- [EXERCISE DIRECTIONS] When a line in the records contains the string "holds", copy that line.
==== SOURCE MATERIAL ====
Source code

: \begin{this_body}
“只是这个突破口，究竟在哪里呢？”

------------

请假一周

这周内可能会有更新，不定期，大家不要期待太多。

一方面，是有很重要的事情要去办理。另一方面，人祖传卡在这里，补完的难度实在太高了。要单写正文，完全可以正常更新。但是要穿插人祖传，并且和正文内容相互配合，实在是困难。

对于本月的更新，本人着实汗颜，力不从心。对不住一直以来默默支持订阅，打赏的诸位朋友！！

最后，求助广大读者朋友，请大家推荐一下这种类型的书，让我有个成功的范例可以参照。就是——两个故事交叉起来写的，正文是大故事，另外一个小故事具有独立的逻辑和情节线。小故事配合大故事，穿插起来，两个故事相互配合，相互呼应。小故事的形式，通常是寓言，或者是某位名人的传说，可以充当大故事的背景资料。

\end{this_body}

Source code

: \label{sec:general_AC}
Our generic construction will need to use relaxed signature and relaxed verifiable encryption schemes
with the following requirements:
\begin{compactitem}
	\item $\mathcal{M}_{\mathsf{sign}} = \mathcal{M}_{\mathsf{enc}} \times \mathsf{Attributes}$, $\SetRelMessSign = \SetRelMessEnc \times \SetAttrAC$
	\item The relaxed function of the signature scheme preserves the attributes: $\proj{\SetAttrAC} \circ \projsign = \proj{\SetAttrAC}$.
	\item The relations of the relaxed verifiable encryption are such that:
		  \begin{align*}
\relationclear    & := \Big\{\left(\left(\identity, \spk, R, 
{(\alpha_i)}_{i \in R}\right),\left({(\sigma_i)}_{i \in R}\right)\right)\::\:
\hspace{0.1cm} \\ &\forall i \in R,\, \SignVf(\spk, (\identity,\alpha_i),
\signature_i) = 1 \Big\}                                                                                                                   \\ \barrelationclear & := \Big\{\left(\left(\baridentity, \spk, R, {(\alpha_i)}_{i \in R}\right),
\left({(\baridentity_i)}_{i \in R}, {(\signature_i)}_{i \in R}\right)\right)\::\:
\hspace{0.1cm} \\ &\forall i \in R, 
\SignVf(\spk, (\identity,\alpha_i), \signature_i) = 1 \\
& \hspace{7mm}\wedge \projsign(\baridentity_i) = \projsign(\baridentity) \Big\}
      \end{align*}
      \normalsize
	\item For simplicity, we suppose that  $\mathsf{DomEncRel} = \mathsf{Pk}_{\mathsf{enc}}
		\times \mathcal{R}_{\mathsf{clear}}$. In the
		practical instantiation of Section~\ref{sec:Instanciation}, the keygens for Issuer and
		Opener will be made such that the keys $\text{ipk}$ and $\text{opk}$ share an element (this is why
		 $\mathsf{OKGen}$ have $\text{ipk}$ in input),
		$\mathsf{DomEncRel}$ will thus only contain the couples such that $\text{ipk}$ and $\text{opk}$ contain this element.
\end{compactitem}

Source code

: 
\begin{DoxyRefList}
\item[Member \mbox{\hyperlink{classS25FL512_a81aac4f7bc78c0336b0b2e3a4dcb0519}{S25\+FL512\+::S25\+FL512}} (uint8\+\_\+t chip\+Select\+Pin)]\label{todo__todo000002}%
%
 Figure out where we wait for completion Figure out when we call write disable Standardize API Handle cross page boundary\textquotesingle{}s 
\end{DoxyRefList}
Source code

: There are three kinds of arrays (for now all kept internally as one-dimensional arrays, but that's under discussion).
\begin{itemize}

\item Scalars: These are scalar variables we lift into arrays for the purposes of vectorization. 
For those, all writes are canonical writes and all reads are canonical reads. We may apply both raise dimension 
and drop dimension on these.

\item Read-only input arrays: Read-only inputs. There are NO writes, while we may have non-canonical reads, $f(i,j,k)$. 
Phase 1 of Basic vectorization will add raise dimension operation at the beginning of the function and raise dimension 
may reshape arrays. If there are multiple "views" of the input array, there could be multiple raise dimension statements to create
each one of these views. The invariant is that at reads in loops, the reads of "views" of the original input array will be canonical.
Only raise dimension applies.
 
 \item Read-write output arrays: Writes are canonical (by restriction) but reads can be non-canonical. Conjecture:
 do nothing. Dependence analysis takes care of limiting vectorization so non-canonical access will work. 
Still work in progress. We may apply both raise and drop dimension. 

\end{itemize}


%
====
==== SOURCE MATERIAL ====
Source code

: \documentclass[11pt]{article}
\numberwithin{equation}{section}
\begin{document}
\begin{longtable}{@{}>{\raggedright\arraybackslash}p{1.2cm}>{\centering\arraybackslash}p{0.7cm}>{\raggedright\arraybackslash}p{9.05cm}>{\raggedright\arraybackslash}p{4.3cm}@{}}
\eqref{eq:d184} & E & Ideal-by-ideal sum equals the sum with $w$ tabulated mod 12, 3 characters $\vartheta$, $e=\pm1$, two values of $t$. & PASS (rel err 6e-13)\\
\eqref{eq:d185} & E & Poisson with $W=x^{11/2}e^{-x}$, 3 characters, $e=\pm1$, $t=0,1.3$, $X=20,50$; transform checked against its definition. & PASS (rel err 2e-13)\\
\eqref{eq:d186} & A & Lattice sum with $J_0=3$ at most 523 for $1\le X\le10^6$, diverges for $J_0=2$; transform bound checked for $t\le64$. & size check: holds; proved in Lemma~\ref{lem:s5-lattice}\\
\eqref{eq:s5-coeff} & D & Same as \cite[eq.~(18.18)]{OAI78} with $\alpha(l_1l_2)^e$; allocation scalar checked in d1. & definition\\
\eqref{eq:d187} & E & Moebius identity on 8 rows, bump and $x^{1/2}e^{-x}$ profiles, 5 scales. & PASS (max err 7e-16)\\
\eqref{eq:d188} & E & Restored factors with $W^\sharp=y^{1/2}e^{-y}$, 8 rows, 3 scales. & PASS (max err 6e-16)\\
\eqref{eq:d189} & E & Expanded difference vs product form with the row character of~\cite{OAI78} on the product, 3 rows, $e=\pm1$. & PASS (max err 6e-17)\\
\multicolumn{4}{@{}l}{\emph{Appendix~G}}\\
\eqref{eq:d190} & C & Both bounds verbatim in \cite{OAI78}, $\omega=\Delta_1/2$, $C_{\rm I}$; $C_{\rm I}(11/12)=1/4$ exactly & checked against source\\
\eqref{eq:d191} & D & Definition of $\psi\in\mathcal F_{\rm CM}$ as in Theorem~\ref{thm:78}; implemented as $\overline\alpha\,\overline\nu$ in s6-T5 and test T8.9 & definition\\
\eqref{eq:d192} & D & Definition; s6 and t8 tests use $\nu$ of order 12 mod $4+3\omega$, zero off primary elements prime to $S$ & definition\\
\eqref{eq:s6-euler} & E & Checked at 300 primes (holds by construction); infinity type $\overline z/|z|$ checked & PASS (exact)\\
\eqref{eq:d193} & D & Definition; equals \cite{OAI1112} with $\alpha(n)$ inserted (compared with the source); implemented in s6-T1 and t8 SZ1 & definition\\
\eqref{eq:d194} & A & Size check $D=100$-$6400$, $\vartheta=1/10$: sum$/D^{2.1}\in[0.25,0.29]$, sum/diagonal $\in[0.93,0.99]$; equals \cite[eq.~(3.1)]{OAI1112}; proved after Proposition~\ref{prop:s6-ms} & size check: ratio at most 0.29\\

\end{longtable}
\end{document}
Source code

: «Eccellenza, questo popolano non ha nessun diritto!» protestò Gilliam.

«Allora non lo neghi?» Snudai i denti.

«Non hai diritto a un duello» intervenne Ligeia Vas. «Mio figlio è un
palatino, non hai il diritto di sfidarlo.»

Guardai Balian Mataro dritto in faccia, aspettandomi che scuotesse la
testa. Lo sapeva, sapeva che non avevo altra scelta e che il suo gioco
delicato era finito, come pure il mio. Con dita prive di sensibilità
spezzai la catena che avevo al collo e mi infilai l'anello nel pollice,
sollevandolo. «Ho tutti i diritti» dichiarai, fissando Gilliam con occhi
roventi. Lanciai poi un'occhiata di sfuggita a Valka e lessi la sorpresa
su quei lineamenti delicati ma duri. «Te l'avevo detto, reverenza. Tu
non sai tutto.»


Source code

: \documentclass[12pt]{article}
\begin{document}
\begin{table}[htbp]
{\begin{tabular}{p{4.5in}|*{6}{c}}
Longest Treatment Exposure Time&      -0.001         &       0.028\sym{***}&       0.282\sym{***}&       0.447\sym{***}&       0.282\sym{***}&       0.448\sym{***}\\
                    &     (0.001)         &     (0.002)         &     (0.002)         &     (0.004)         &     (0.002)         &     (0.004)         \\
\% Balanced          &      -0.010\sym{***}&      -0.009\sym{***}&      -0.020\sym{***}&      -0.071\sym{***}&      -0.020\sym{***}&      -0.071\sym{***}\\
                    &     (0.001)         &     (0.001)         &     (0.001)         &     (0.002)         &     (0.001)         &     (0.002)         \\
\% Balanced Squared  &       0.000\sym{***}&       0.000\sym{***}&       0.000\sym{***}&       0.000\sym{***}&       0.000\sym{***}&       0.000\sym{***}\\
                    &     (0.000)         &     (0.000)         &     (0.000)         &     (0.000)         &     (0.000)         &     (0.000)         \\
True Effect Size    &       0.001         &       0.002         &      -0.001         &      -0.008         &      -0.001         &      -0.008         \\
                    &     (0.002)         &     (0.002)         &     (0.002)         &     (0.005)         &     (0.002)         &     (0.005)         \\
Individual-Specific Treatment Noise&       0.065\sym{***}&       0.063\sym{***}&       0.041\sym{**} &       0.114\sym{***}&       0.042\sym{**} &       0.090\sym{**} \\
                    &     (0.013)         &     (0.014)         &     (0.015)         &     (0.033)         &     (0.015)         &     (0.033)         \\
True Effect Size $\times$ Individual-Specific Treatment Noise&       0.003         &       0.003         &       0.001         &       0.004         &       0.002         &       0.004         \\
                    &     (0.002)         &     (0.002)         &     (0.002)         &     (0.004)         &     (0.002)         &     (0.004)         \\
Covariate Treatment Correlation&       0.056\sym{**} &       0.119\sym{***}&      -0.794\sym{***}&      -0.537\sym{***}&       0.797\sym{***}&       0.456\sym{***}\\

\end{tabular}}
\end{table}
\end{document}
====
==== SOURCE MATERIAL ====
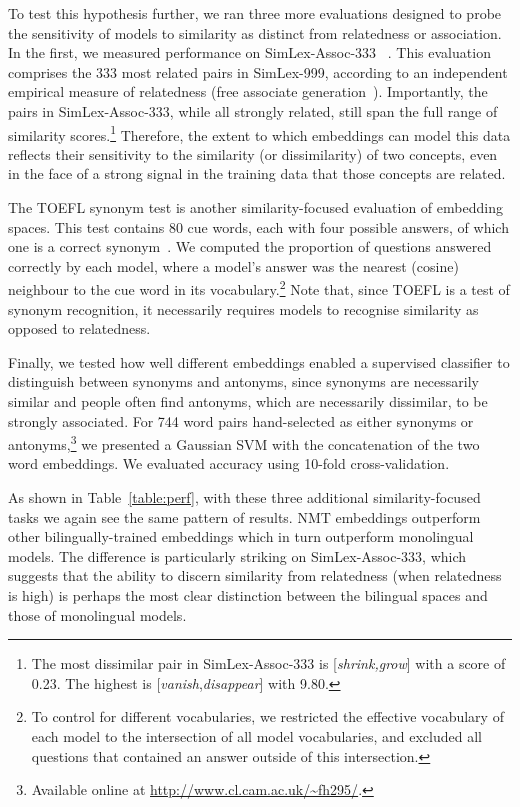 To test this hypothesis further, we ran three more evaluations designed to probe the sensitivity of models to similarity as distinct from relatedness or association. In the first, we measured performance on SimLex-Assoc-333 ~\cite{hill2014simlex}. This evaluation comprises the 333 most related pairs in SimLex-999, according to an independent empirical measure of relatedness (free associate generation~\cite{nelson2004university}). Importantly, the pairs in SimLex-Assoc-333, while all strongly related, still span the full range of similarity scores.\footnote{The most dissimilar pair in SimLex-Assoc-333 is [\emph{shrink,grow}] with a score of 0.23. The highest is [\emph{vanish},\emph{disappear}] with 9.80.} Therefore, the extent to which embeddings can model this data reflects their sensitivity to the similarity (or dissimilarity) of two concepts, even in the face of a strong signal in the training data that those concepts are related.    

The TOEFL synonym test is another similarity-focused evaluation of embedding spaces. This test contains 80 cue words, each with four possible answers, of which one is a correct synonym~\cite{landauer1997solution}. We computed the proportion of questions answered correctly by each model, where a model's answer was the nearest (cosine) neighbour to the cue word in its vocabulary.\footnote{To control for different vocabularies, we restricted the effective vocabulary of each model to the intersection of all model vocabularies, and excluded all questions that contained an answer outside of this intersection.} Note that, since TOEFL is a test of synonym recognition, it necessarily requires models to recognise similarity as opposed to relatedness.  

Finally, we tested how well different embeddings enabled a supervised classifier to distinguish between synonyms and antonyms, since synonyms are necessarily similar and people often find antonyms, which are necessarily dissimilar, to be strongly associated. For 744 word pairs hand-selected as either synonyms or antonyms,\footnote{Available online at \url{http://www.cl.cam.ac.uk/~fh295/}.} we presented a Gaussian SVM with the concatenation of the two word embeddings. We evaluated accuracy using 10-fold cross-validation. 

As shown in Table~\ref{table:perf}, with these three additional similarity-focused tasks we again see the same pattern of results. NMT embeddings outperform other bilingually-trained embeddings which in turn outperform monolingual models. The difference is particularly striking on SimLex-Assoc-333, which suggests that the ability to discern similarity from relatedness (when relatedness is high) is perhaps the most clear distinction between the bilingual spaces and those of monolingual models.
====
- [ANSWER BELOW]
\eqref{eq:d186} & A & Lattice sum with $J_0=3$ at most 523 for $1\le X\le10^6$, diverges for $J_0=2$; transform bound checked for $t\le64$. & size check: holds; proved in Lemma~\ref{lem:s5-lattice}\\
\eqref{eq:s6-euler} & E & Checked at 300 primes (holds by construction); infinity type $\overline z/|z|$ checked & PASS (exact)\\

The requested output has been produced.